> [RECORDS PROVIDED]:
════
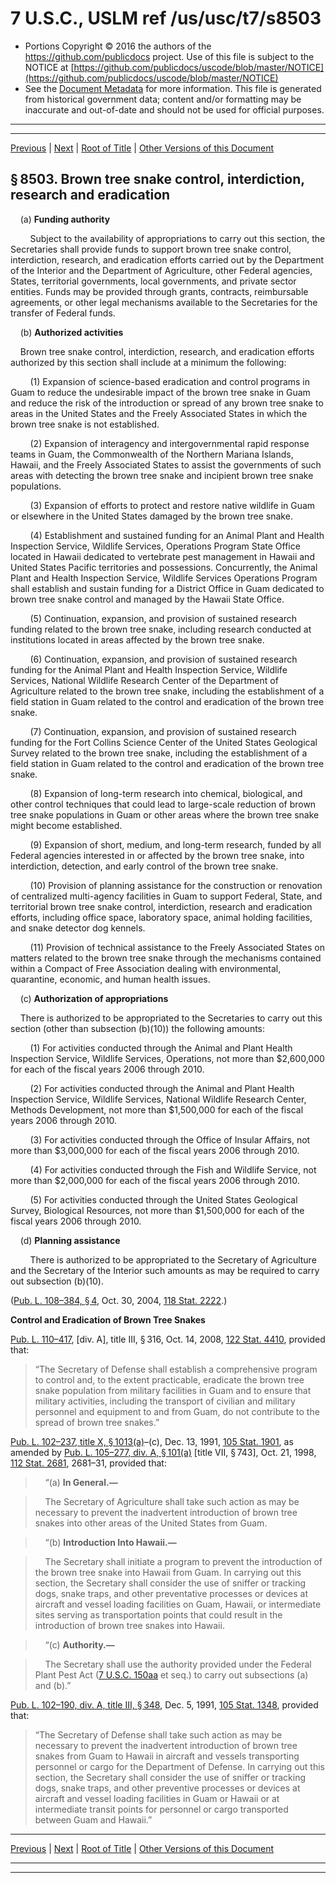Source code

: ---
---

# 7 U.S.C., USLM ref /us/usc/t7/s8503

* Portions Copyright © 2016 the authors of the https://github.com/publicdocs project.
  Use of this file is subject to the NOTICE at [https://github.com/publicdocs/uscode/blob/master/NOTICE](https://github.com/publicdocs/uscode/blob/master/NOTICE)
* See the [Document Metadata](././../../../..//README.md) for more information.
  This file is generated from historical government data; content and/or formatting may be inaccurate and out-of-date and should not be used for official purposes.

----------
----------

[Previous](./../../../..//us/usc/t7/ch111/m__us_usc_t7_s8502.md) | [Next](./../../../..//us/usc/t7/ch111/m__us_usc_t7_s8504.md) | [Root of Title](./../../../../) | [Other Versions of this Document](https://publicdocs.github.io/go/links?ns=uslm&ref=%2Fus%2Fusc%2Ft7%2Fs8503)

## § 8503. Brown tree snake control, interdiction, research and eradication

    (a) __Funding authority__ 

        Subject to the availability of appropriations to carry out this section, the Secretaries shall provide funds to support brown tree snake control, interdiction, research, and eradication efforts carried out by the Department of the Interior and the Department of Agriculture, other Federal agencies, States, territorial governments, local governments, and private sector entities. Funds may be provided through grants, contracts, reimbursable agreements, or other legal mechanisms available to the Secretaries for the transfer of Federal funds.

    (b) __Authorized activities__ 

    Brown tree snake control, interdiction, research, and eradication efforts authorized by this section shall include at a minimum the following:

        (1) Expansion of science-based eradication and control programs in Guam to reduce the undesirable impact of the brown tree snake in Guam and reduce the risk of the introduction or spread of any brown tree snake to areas in the United States and the Freely Associated States in which the brown tree snake is not established.

        (2) Expansion of interagency and intergovernmental rapid response teams in Guam, the Commonwealth of the Northern Mariana Islands, Hawaii, and the Freely Associated States to assist the governments of such areas with detecting the brown tree snake and incipient brown tree snake populations.

        (3) Expansion of efforts to protect and restore native wildlife in Guam or elsewhere in the United States damaged by the brown tree snake.

        (4) Establishment and sustained funding for an Animal Plant and Health Inspection Service, Wildlife Services, Operations Program State Office located in Hawaii dedicated to vertebrate pest management in Hawaii and United States Pacific territories and possessions. Concurrently, the Animal Plant and Health Inspection Service, Wildlife Services Operations Program shall establish and sustain funding for a District Office in Guam dedicated to brown tree snake control and managed by the Hawaii State Office.

        (5) Continuation, expansion, and provision of sustained research funding related to the brown tree snake, including research conducted at institutions located in areas affected by the brown tree snake.

        (6) Continuation, expansion, and provision of sustained research funding for the Animal Plant and Health Inspection Service, Wildlife Services, National Wildlife Research Center of the Department of Agriculture related to the brown tree snake, including the establishment of a field station in Guam related to the control and eradication of the brown tree snake.

        (7) Continuation, expansion, and provision of sustained research funding for the Fort Collins Science Center of the United States Geological Survey related to the brown tree snake, including the establishment of a field station in Guam related to the control and eradication of the brown tree snake.

        (8) Expansion of long-term research into chemical, biological, and other control techniques that could lead to large-scale reduction of brown tree snake populations in Guam or other areas where the brown tree snake might become established.

        (9) Expansion of short, medium, and long-term research, funded by all Federal agencies interested in or affected by the brown tree snake, into interdiction, detection, and early control of the brown tree snake.

        (10) Provision of planning assistance for the construction or renovation of centralized multi-agency facilities in Guam to support Federal, State, and territorial brown tree snake control, interdiction, research and eradication efforts, including office space, laboratory space, animal holding facilities, and snake detector dog kennels.

        (11) Provision of technical assistance to the Freely Associated States on matters related to the brown tree snake through the mechanisms contained within a Compact of Free Association dealing with environmental, quarantine, economic, and human health issues.

    (c) __Authorization of appropriations__ 

    There is authorized to be appropriated to the Secretaries to carry out this section (other than subsection (b)(10)) the following amounts:

        (1) For activities conducted through the Animal and Plant Health Inspection Service, Wildlife Services, Operations, not more than $2,600,000 for each of the fiscal years 2006 through 2010.

        (2) For activities conducted through the Animal and Plant Health Inspection Service, Wildlife Services, National Wildlife Research Center, Methods Development, not more than $1,500,000 for each of the fiscal years 2006 through 2010.

        (3) For activities conducted through the Office of Insular Affairs, not more than $3,000,000 for each of the fiscal years 2006 through 2010.

        (4) For activities conducted through the Fish and Wildlife Service, not more than $2,000,000 for each of the fiscal years 2006 through 2010.

        (5) For activities conducted through the United States Geological Survey, Biological Resources, not more than $1,500,000 for each of the fiscal years 2006 through 2010.

    (d) __Planning assistance__ 

        There is authorized to be appropriated to the Secretary of Agriculture and the Secretary of the Interior such amounts as may be required to carry out subsection (b)(10).

([Pub. L. 108–384, § 4][/us/pl/108/384/s4], Oct. 30, 2004, [118 Stat. 2222][/us/stat/118/2222].)

 __Control and Eradication of Brown Tree Snakes__ 

[Pub. L. 110–417][/us/pl/110/417], \[div. A\], title III, § 316, Oct. 14, 2008, [122 Stat. 4410][/us/stat/122/4410], provided that: 

> “The Secretary of Defense shall establish a comprehensive program to control and, to the extent practicable, eradicate the brown tree snake population from military facilities in Guam and to ensure that military activities, including the transport of civilian and military personnel and equipment to and from Guam, do not contribute to the spread of brown tree snakes.”

[Pub. L. 102–237, title X, § 1013(a)][/us/pl/102/237/s1013/a]–(c), Dec. 13, 1991, [105 Stat. 1901][/us/stat/105/1901], as amended by [Pub. L. 105–277, div. A, § 101(a)][/us/pl/105/277/s101/a] \[title VII, § 743\], Oct. 21, 1998, [112 Stat. 2681][/us/stat/112/2681], 2681–31, provided that:

>     “(a) __In General.—__ 

>     The Secretary of Agriculture shall take such action as may be necessary to prevent the inadvertent introduction of brown tree snakes into other areas of the United States from Guam.

>     “(b) __Introduction Into Hawaii.—__ 

>     The Secretary shall initiate a program to prevent the introduction of the brown tree snake into Hawaii from Guam. In carrying out this section, the Secretary shall consider the use of sniffer or tracking dogs, snake traps, and other preventative processes or devices at aircraft and vessel loading facilities on Guam, Hawaii, or intermediate sites serving as transportation points that could result in the introduction of brown tree snakes into Hawaii.

>     “(c) __Authority.—__ 

>     The Secretary shall use the authority provided under the Federal Plant Pest Act ([7 U.S.C. 150aa][/us/usc/t7/s150aa] et seq.) to carry out subsections (a) and (b).”

[Pub. L. 102–190, div. A, title III, § 348][/us/pl/102/190/s348], Dec. 5, 1991, [105 Stat. 1348][/us/stat/105/1348], provided that: 

> “The Secretary of Defense shall take such action as may be necessary to prevent the inadvertent introduction of brown tree snakes from Guam to Hawaii in aircraft and vessels transporting personnel or cargo for the Department of Defense. In carrying out this section, the Secretary shall consider the use of sniffer or tracking dogs, snake traps, and other preventive processes or devices at aircraft and vessel loading facilities in Guam or Hawaii or at intermediate transit points for personnel or cargo transported between Guam and Hawaii.”

----------

[Previous](./../../../..//us/usc/t7/ch111/m__us_usc_t7_s8502.md) | [Next](./../../../..//us/usc/t7/ch111/m__us_usc_t7_s8504.md) | [Root of Title](./../../../../) | [Other Versions of this Document](https://publicdocs.github.io/go/links?ns=uslm&ref=%2Fus%2Fusc%2Ft7%2Fs8503)

----------
----------

[/us/pl/108/384/s4]: https://publicdocs.github.io/go/links?ns=uslm&ref=%2Fus%2Fpl%2F108%2F384%2Fs4
[/us/stat/118/2222]: https://publicdocs.github.io/go/links?ns=uslm&ref=%2Fus%2Fstat%2F118%2F2222
[/us/pl/110/417]: https://publicdocs.github.io/go/links?ns=uslm&ref=%2Fus%2Fpl%2F110%2F417
[/us/stat/122/4410]: https://publicdocs.github.io/go/links?ns=uslm&ref=%2Fus%2Fstat%2F122%2F4410
[/us/pl/102/237/s1013/a]: https://publicdocs.github.io/go/links?ns=uslm&ref=%2Fus%2Fpl%2F102%2F237%2Fs1013%2Fa
[/us/stat/105/1901]: https://publicdocs.github.io/go/links?ns=uslm&ref=%2Fus%2Fstat%2F105%2F1901
[/us/pl/105/277/s101/a]: https://publicdocs.github.io/go/links?ns=uslm&ref=%2Fus%2Fpl%2F105%2F277%2Fs101%2Fa
[/us/stat/112/2681]: https://publicdocs.github.io/go/links?ns=uslm&ref=%2Fus%2Fstat%2F112%2F2681
[/us/usc/t7/s150aa]: https://publicdocs.github.io/go/links?ns=uslm&ref=%2Fus%2Fusc%2Ft7%2Fs150aa
[/us/pl/102/190/s348]: https://publicdocs.github.io/go/links?ns=uslm&ref=%2Fus%2Fpl%2F102%2F190%2Fs348
[/us/stat/105/1348]: https://publicdocs.github.io/go/links?ns=uslm&ref=%2Fus%2Fstat%2F105%2F1348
════
> [YOUR OBJECTIVE]: The lines above from the one containing "([Pub. L. 108–384, § 4][/us/pl/108/384/s4], Oct." through the one containing "Defense shall establish" are to be set down exactly, and no others.

> [THE COMPLETED TASK]:
([Pub. L. 108–384, § 4][/us/pl/108/384/s4], Oct. 30, 2004, [118 Stat. 2222][/us/stat/118/2222].)

 __Control and Eradication of Brown Tree Snakes__ 

[Pub. L. 110–417][/us/pl/110/417], \[div. A\], title III, § 316, Oct. 14, 2008, [122 Stat. 4410][/us/stat/122/4410], provided that: 

> “The Secretary of Defense shall establish a comprehensive program to control and, to the extent practicable, eradicate the brown tree snake population from military facilities in Guam and to ensure that military activities, including the transport of civilian and military personnel and equipment to and from Guam, do not contribute to the spread of brown tree snakes.”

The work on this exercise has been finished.